Inconsistency, NaT included in result of groupby method first but not NaN #10590

Closed
larvian opened this Issue Jul 15, 2015 · 5 comments

Comments

Projects
None yet
3 participants
Contributor

larvian commented Jul 15, 2015

NaT is included in result of groupby method first while NaN. I am expecting that first should skip both NaN and NaT and include the first value where pandas.isnull is False.
Demonstration of the inconsistency. (note that both NaT and NaN in the data frame are produced by np.nan, the difference is that the d_t column contains date values).

import numpy as np
import pandas as pd
from datetime import datetime as dt

testFrame=DataFrame({'IX':['A','A'],'num':[np.nan,100],'d_t':[np.nan,dt.now()]})

Resulting data frame:

  IX                     d_t  num
0  A                     NaT  NaN
1  A 2015-07-15 22:47:10.635  100

Grouping this data frame on the IX column and executing the first method results in this data frame which shows the inconsistency between the d_t and num columns.

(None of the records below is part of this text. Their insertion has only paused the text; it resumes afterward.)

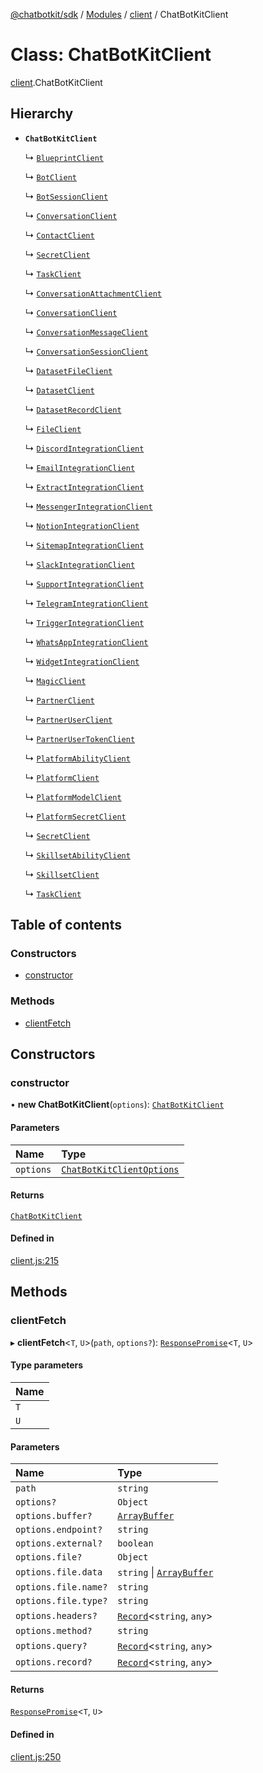 [@chatbotkit/sdk](../README.md) / [Modules](../modules.md) / [client](../modules/client.md) / ChatBotKitClient

# Class: ChatBotKitClient

[client](../modules/client.md).ChatBotKitClient

## Hierarchy

- **`ChatBotKitClient`**

  ↳ [`BlueprintClient`](blueprint.BlueprintClient.md)

  ↳ [`BotClient`](bot.BotClient.md)

  ↳ [`BotSessionClient`](bot_session.BotSessionClient.md)

  ↳ [`ConversationClient`](contact_conversation.ConversationClient.md)

  ↳ [`ContactClient`](contact.ContactClient.md)

  ↳ [`SecretClient`](contact_secret.SecretClient.md)

  ↳ [`TaskClient`](contact_task.TaskClient.md)

  ↳ [`ConversationAttachmentClient`](conversation_attachment.ConversationAttachmentClient.md)

  ↳ [`ConversationClient`](conversation.ConversationClient.md)

  ↳ [`ConversationMessageClient`](conversation_message.ConversationMessageClient.md)

  ↳ [`ConversationSessionClient`](conversation_session.ConversationSessionClient.md)

  ↳ [`DatasetFileClient`](dataset_file.DatasetFileClient.md)

  ↳ [`DatasetClient`](dataset.DatasetClient.md)

  ↳ [`DatasetRecordClient`](dataset_record.DatasetRecordClient.md)

  ↳ [`FileClient`](file.FileClient.md)

  ↳ [`DiscordIntegrationClient`](integration_discord.DiscordIntegrationClient.md)

  ↳ [`EmailIntegrationClient`](integration_email.EmailIntegrationClient.md)

  ↳ [`ExtractIntegrationClient`](integration_extract.ExtractIntegrationClient.md)

  ↳ [`MessengerIntegrationClient`](integration_messenger.MessengerIntegrationClient.md)

  ↳ [`NotionIntegrationClient`](integration_notion.NotionIntegrationClient.md)

  ↳ [`SitemapIntegrationClient`](integration_sitemap.SitemapIntegrationClient.md)

  ↳ [`SlackIntegrationClient`](integration_slack.SlackIntegrationClient.md)

  ↳ [`SupportIntegrationClient`](integration_support.SupportIntegrationClient.md)

  ↳ [`TelegramIntegrationClient`](integration_telegram.TelegramIntegrationClient.md)

  ↳ [`TriggerIntegrationClient`](integration_trigger.TriggerIntegrationClient.md)

  ↳ [`WhatsAppIntegrationClient`](integration_whatsapp.WhatsAppIntegrationClient.md)

  ↳ [`WidgetIntegrationClient`](integration_widget.WidgetIntegrationClient.md)

  ↳ [`MagicClient`](magic.MagicClient.md)

  ↳ [`PartnerClient`](partner.PartnerClient.md)

  ↳ [`PartnerUserClient`](partner_user.PartnerUserClient.md)

  ↳ [`PartnerUserTokenClient`](partner_user_token.PartnerUserTokenClient.md)

  ↳ [`PlatformAbilityClient`](platform_ability.PlatformAbilityClient.md)

  ↳ [`PlatformClient`](platform.PlatformClient.md)

  ↳ [`PlatformModelClient`](platform_model.PlatformModelClient.md)

  ↳ [`PlatformSecretClient`](platform_secret.PlatformSecretClient.md)

  ↳ [`SecretClient`](secret.SecretClient.md)

  ↳ [`SkillsetAbilityClient`](skillset_ability.SkillsetAbilityClient.md)

  ↳ [`SkillsetClient`](skillset.SkillsetClient.md)

  ↳ [`TaskClient`](task.TaskClient.md)

## Table of contents

### Constructors

- [constructor](client.ChatBotKitClient.md#constructor)

### Methods

- [clientFetch](client.ChatBotKitClient.md#clientfetch)

## Constructors

### constructor

• **new ChatBotKitClient**(`options`): [`ChatBotKitClient`](client.ChatBotKitClient.md)

#### Parameters

| Name | Type |
| :------ | :------ |
| `options` | [`ChatBotKitClientOptions`](../interfaces/client.ChatBotKitClientOptions.md) |

#### Returns

[`ChatBotKitClient`](client.ChatBotKitClient.md)

#### Defined in

[client.js:215](https://github.com/chatbotkit/node-sdk/blob/main/packages/sdk/src/client.js#L215)

## Methods

### clientFetch

▸ **clientFetch**\<`T`, `U`\>(`path`, `options?`): [`ResponsePromise`](client.ResponsePromise.md)\<`T`, `U`\>

#### Type parameters

| Name |
| :------ |
| `T` |
| `U` |

#### Parameters

| Name | Type |
| :------ | :------ |
| `path` | `string` |
| `options?` | `Object` |
| `options.buffer?` | [`ArrayBuffer`]( https://developer.mozilla.org/docs/Web/JavaScript/Reference/Global_Objects/ArrayBuffer ) |
| `options.endpoint?` | `string` |
| `options.external?` | `boolean` |
| `options.file?` | `Object` |
| `options.file.data` | `string` \| [`ArrayBuffer`]( https://developer.mozilla.org/docs/Web/JavaScript/Reference/Global_Objects/ArrayBuffer ) |
| `options.file.name?` | `string` |
| `options.file.type?` | `string` |
| `options.headers?` | [`Record`]( https://www.typescriptlang.org/docs/handbook/utility-types.html#recordkeys-type )\<`string`, `any`\> |
| `options.method?` | `string` |
| `options.query?` | [`Record`]( https://www.typescriptlang.org/docs/handbook/utility-types.html#recordkeys-type )\<`string`, `any`\> |
| `options.record?` | [`Record`]( https://www.typescriptlang.org/docs/handbook/utility-types.html#recordkeys-type )\<`string`, `any`\> |

#### Returns

[`ResponsePromise`](client.ResponsePromise.md)\<`T`, `U`\>

#### Defined in

[client.js:250](https://github.com/chatbotkit/node-sdk/blob/main/packages/sdk/src/client.js#L250)
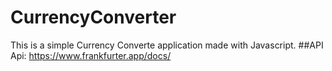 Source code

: # CurrencyConverter
This is a simple Currency Converte application made with Javascript.
##API
Api: https://www.frankfurter.app/docs/
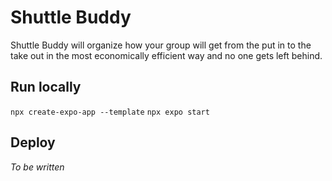 # Shuttle Buddy

Shuttle Buddy will organize how your group will get from the put in to the take out in the most economically efficient way and no one gets left behind.

## Run locally

`npx create-expo-app --template`
`npx expo start`


## Deploy
*To be written*
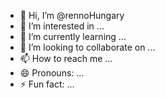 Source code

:- 👋 Hi, I’m @rennoHungary
- 👀 I’m interested in ...
- 🌱 I’m currently learning ...
- 💞️ I’m looking to collaborate on ...
- 📫 How to reach me ...
- 😄 Pronouns: ...
- ⚡ Fun fact: ...

<!---
rennoHungary/rennoHungary is a ✨ special ✨ repository because its `README.md` (this file) appears on your GitHub profile.
You can click the Preview link to take a look at your changes.
--->
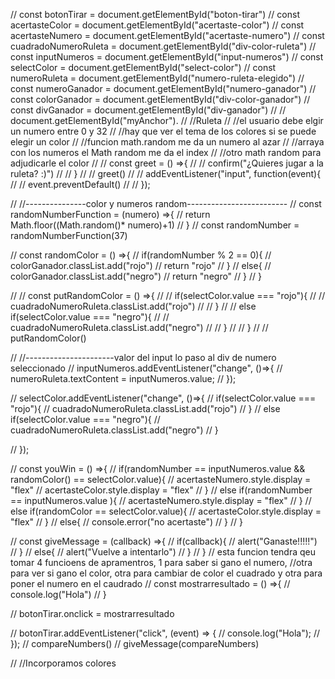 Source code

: // const botonTirar = document.getElementById("boton-tirar")
// const acertasteColor = document.getElementById("acertaste-color")
// const acertasteNumero = document.getElementById("acertaste-numero")
// const cuadradoNumeroRuleta = document.getElementById("div-color-ruleta")
// const inputNumeros = document.getElementById("input-numeros")
// const selectColor = document.getElementById("select-color")
// const numeroRuleta = document.getElementById("numero-ruleta-elegido")
// const numeroGanador = document.getElementById("numero-ganador")
// const colorGanador = document.getElementById("div-color-ganador")
// const divGanador = document.getElementById("div-ganador")
// // document.getElementById("myAnchor").
// //Ruleta
// //el usuario debe elgir un numero entre 0 y 32
// //hay que ver el tema de los colores si se puede elegir un color
// //funcion math.random me da un numero al azar 
// //arraya con los numeros el Math random me da el index
// //otro math random para adjudicarle el color
// // const greet = () =>{
// //   confirm("¿Quieres jugar a la ruleta? :)")
// // }
// // greet()
// // addEventListener("input", function(event){
// //   event.preventDefault()
// // });

// //---------------color y numeros random-------------------------
// const randomNumberFunction = (numero) =>{
//   return Math.floor((Math.random()* numero)+1)
// }
// const randomNumber = randomNumberFunction(37)

// const randomColor = () =>{
//     if(randomNumber % 2 == 0){
//       colorGanador.classList.add("rojo")
//       return "rojo"
//     }
//     else{
//       colorGanador.classList.add("negro")
//       return "negro"
//     }
// }


// // const putRandomColor = () =>{
// //   if(selectColor.value === "rojo"){
// //     cuadradoNumeroRuleta.classList.add("rojo")
// //   }
// //    else if(selectColor.value === "negro"){
// //     cuadradoNumeroRuleta.classList.add("negro")
// //   }
// // }
// // putRandomColor()


// //----------------------valor del input lo paso al div de numero seleccionado
// inputNumeros.addEventListener("change", ()=>{
//   numeroRuleta.textContent = inputNumeros.value; 
// });



// selectColor.addEventListener("change", ()=>{
//   if(selectColor.value === "rojo"){
//     cuadradoNumeroRuleta.classList.add("rojo")
//   }
//    else if(selectColor.value === "negro"){
//     cuadradoNumeroRuleta.classList.add("negro") 
//   }

// });

// const youWin = () =>{
//   if(randomNumber == inputNumeros.value && randomColor() == selectColor.value){
//     acertasteNumero.style.display = "flex"
//     acertasteColor.style.display = "flex"
//   }
//   else if(randomNumber == inputNumeros.value ){
//     acertasteNumero.style.display = "flex"
//   }
//   else if(randomColor == selectColor.value){
//     acertasteColor.style.display = "flex"
//   }
//   else{
//       console.error("no acertaste") 
//   }
// }



// const giveMessage = (callback) =>{
//     if(callback){
//         alert("Ganaste!!!!!")
//     }
//     else{
//         alert("Vuelve a intentarlo")
//     }
// }
// esta funcion tendra qeu tomar 4 funcioens de apramentros, 1 para saber si gano el numero,
 //otra para ver si gano el color, otra para cambiar de color el cuadrado y otra para poner el numero en el caudrado
// const mostrarresultado = () =>{
//     console.log("Hola")
// }

// botonTirar.onclick = mostrarresultado

// botonTirar.addEventListener("click", (event) => {
//     console.log("Hola");
//   });
// compareNumbers()
// giveMessage(compareNumbers)

// //Incorporamos colores 

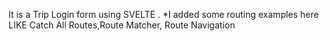 It is a Trip Login form using SVELTE .
*I added some routing examples here LIKE Catch All Routes,Route Matcher, Route Navigation
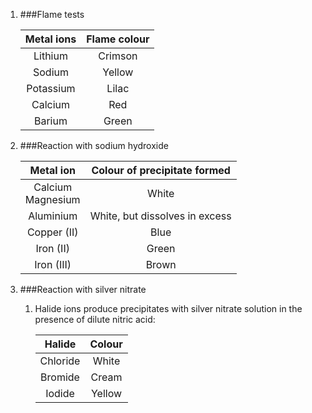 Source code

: 1. ###Flame tests

    |Metal ions|Flame colour|
    |:--------:|:----------:|
    | Lithium  |  Crimson   |
    |  Sodium  |   Yellow   |
    |Potassium |   Lilac    |
    | Calcium  |    Red     |
    |  Barium  |   Green    |
2. ###Reaction with sodium hydroxide

    |     Metal ion      | Colour of precipitate formed |
    |:------------------:|:----------------------------:|
    |Calcium<br>Magnesium|            White             |
    |     Aluminium      |White, but dissolves in excess|
    |    Copper (II)     |             Blue             |
    |     Iron (II)      |            Green             |
    |     Iron (III)     |            Brown             |
3. ###Reaction with silver nitrate

    1. Halide ions produce precipitates with silver nitrate solution in the presence of dilute nitric acid:

        | Halide |Colour|
        |:------:|:----:|
        |Chloride|White |
        |Bromide |Cream |
        | Iodide |Yellow|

testFrame.groupby('IX').first()

Resulting dataframe:

        d_t  num
IX              
A       NaT  100
INSTALLED VERSIONS
------------------
commit: None
python: 2.7.9.final.0
python-bits: 64
OS: Windows
OS-release: 7
machine: AMD64
processor: Intel64 Family 6 Model 58 Stepping 9, GenuineIntel
byteorder: little
LC_ALL: None
LANG: None

pandas: 0.16.2
nose: 1.3.4
Cython: 0.22
numpy: 1.9.2
scipy: 0.15.1
statsmodels: 0.6.1
IPython: 3.0.0
sphinx: 1.2.3
patsy: 0.3.0
dateutil: 2.4.2
pytz: 2015.4
bottleneck: None
tables: 3.1.1
numexpr: 2.3.1
matplotlib: 1.4.3
openpyxl: 1.8.5
xlrd: 0.9.3
xlwt: 0.7.5
xlsxwriter: 0.6.7
lxml: 3.4.2
bs4: 4.3.2
html5lib: 0.999
httplib2: None
apiclient: None
sqlalchemy: 0.9.9
pymysql: None
psycopg2: None
Contributor

jreback commented Jul 15, 2015

hmm, @sinhrks I thought this was fixed?

jreback added this to the 0.17.0 milestone Jul 15, 2015

Member

sinhrks commented Jul 15, 2015

I remember some issues when NaT is in group key, but not aware the aggregation issure. .min might be affected also.

Contributor

jreback commented Jul 15, 2015

prob needs some adjustment for comparison vs iNaT in the first/last (though i thought it was there)

Member

sinhrks commented Jul 16, 2015

Confirmed .min also affected. @larvian PR is appreciated:)

testFrame.groupby('IX').min()
#    d_t  num
# IX         
# A  NaT  100
Contributor

larvian commented Jul 18, 2015

@sinhrks :) I see. Well, I have started to research GitHub and the Pandas source code a bit but right now I unfortunately don't have very much time available and waiting for me could require patience.
If I come to the point when I feel confident that I can contribute to the solution then I will do a PR. If someone else does it I am OK with that too :)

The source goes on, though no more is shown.